Restate the data exactly as given and keep the pictures out.

RECORDS FOR THE TASK below:

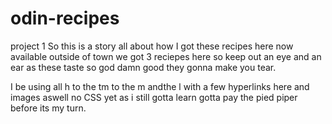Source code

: # odin-recipes
project 1
 So this is a story all about how I got these recipes here now available outside of town  we got 3 reciepes here so keep out an eye and an ear as these taste so god damn good they gonna make you tear.

I be using all h to the tm to the m andthe l with a few hyperlinks here and images aswell  no CSS yet as i still gotta learn gotta pay the pied piper before its my turn.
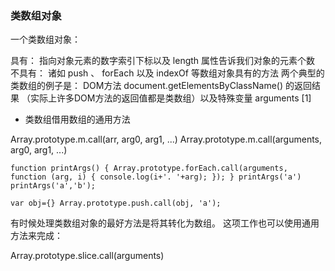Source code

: ### 类数组对象

一个类数组对象：

具有：
指向对象元素的数字索引下标以及 length 属性告诉我们对象的元素个数
不具有：
诸如 push 、 forEach 以及 indexOf 等数组对象具有的方法
两个典型的类数组的例子是：
DOM方法 document.getElementsByClassName() 的返回结果
（实际上许多DOM方法的返回值都是类数组）以及特殊变量 arguments [1]

- 类数组借用数组的通用方法

Array.prototype.m.call(arr, arg0, arg1, ...)
Array.prototype.m.call(arguments, arg0, arg1, ...)

`function printArgs() {
    Array.prototype.forEach.call(arguments,
        function (arg, i) {
            console.log(i+'. '+arg);
        });
}
printArgs('a')
printArgs('a','b');
`

`var obj={}
Array.prototype.push.call(obj, 'a');
`

有时候处理类数组对象的最好方法是将其转化为数组。
 这项工作也可以使用通用方法来完成：

Array.prototype.slice.call(arguments)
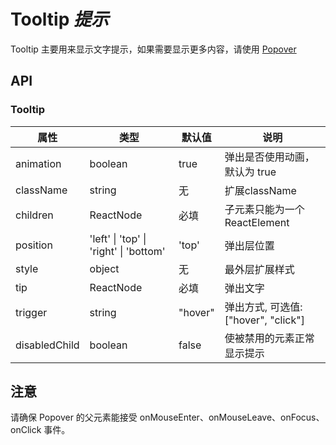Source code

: # Tooltip *提示*

Tooltip 主要用来显示文字提示，如果需要显示更多内容，请使用 [Popover](/components/Popover)

<example />

## API

### Tooltip

| 属性 | 类型 | 默认值 | 说明 |
| --- | --- | --- | --- |
| animation | boolean | true | 弹出是否使用动画，默认为 true |
| className | string | 无 | 扩展className |
| children | ReactNode | 必填 | 子元素只能为一个 ReactElement |
| position | 'left' \| 'top' \| 'right' \| 'bottom' | 'top' | 弹出层位置 |
| style | object | 无 | 最外层扩展样式 |
| tip | ReactNode | 必填 | 弹出文字 | 
| trigger| string | "hover" | 弹出方式, 可选值: \["hover", "click"]|
| disabledChild | boolean | false | 使被禁用的元素正常显示提示 |


## 注意
请确保 Popover 的父元素能接受 onMouseEnter、onMouseLeave、onFocus、onClick 事件。
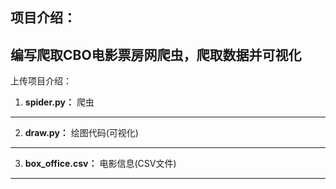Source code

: 项目介绍：
---
编写爬取CBO电影票房网爬虫，爬取数据并可视化
---
上传项目介绍：
1. __spider.py：__ 爬虫
---
2. __draw.py：__ 绘图代码(可视化)
---
3. __box_office.csv：__ 电影信息(CSV文件)
---
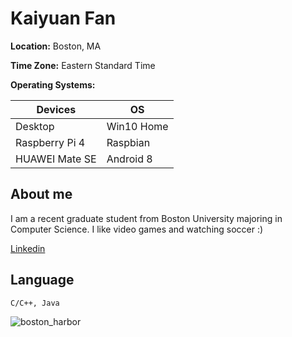 # Kaiyuan Fan

**Location:** Boston, MA

**Time Zone:** Eastern Standard Time

**Operating Systems:**

Devices | OS
------- | -------
Desktop | Win10 Home
Raspberry Pi 4 | Raspbian
HUAWEI Mate SE | Android 8

## About me

I am a recent graduate student from Boston University majoring in Computer Science. I like video games and watching soccer :)

[Linkedin](https://www.linkedin.com/in/kaiyuan-fan/)

## Language

`C/C++, Java`

![boston_harbor](https://i.imgur.com/S4a8IHz.jpg "Boston Harbor")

End of RECORDS FOR THE TASK.

- OUTPUT
Source code

: # odin-recipes
project 1
 So this is a story all about how I got these recipes here now available outside of town  we got 3 reciepes here so keep out an eye and an ear as these taste so god damn good they gonna make you tear.

I be using all h to the tm to the m andthe l with a few hyperlinks here and images aswell  no CSS yet as i still gotta learn gotta pay the pied piper before its my turn.
Source code

: ### 类数组对象

一个类数组对象：

具有：
指向对象元素的数字索引下标以及 length 属性告诉我们对象的元素个数
不具有：
诸如 push 、 forEach 以及 indexOf 等数组对象具有的方法
两个典型的类数组的例子是：
DOM方法 document.getElementsByClassName() 的返回结果
（实际上许多DOM方法的返回值都是类数组）以及特殊变量 arguments [1]

- 类数组借用数组的通用方法

Array.prototype.m.call(arr, arg0, arg1, ...)
Array.prototype.m.call(arguments, arg0, arg1, ...)

`function printArgs() {
    Array.prototype.forEach.call(arguments,
        function (arg, i) {
            console.log(i+'. '+arg);
        });
}
printArgs('a')
printArgs('a','b');
`

`var obj={}
Array.prototype.push.call(obj, 'a');
`

有时候处理类数组对象的最好方法是将其转化为数组。
 这项工作也可以使用通用方法来完成：

Array.prototype.slice.call(arguments)
Source code

: # Tooltip *提示*

Tooltip 主要用来显示文字提示，如果需要显示更多内容，请使用 [Popover](/components/Popover)

<example />

## API

### Tooltip

| 属性 | 类型 | 默认值 | 说明 |
| --- | --- | --- | --- |
| animation | boolean | true | 弹出是否使用动画，默认为 true |
| className | string | 无 | 扩展className |
| children | ReactNode | 必填 | 子元素只能为一个 ReactElement |
| position | 'left' \| 'top' \| 'right' \| 'bottom' | 'top' | 弹出层位置 |
| style | object | 无 | 最外层扩展样式 |
| tip | ReactNode | 必填 | 弹出文字 | 
| trigger| string | "hover" | 弹出方式, 可选值: \["hover", "click"]|
| disabledChild | boolean | false | 使被禁用的元素正常显示提示 |


## 注意
请确保 Popover 的父元素能接受 onMouseEnter、onMouseLeave、onFocus、onClick 事件。
Source code

: 项目介绍：
---
编写爬取CBO电影票房网爬虫，爬取数据并可视化
---
上传项目介绍：
1. __spider.py：__ 爬虫
---
2. __draw.py：__ 绘图代码(可视化)
---
3. __box_office.csv：__ 电影信息(CSV文件)
---
 # Kaiyuan Fan

**Location:** Boston, MA

**Time Zone:** Eastern Standard Time

**Operating Systems:**

Devices | OS
------- | -------
Desktop | Win10 Home
Raspberry Pi 4 | Raspbian
HUAWEI Mate SE | Android 8

## About me

I am a recent graduate student from Boston University majoring in Computer Science. I like video games and watching soccer :)

[Linkedin](https://www.linkedin.com/in/kaiyuan-fan/)

## Language

`C/C++, Java`

![boston_harbor](https://i.imgur.com/S4a8IHz.jpg "Boston Harbor")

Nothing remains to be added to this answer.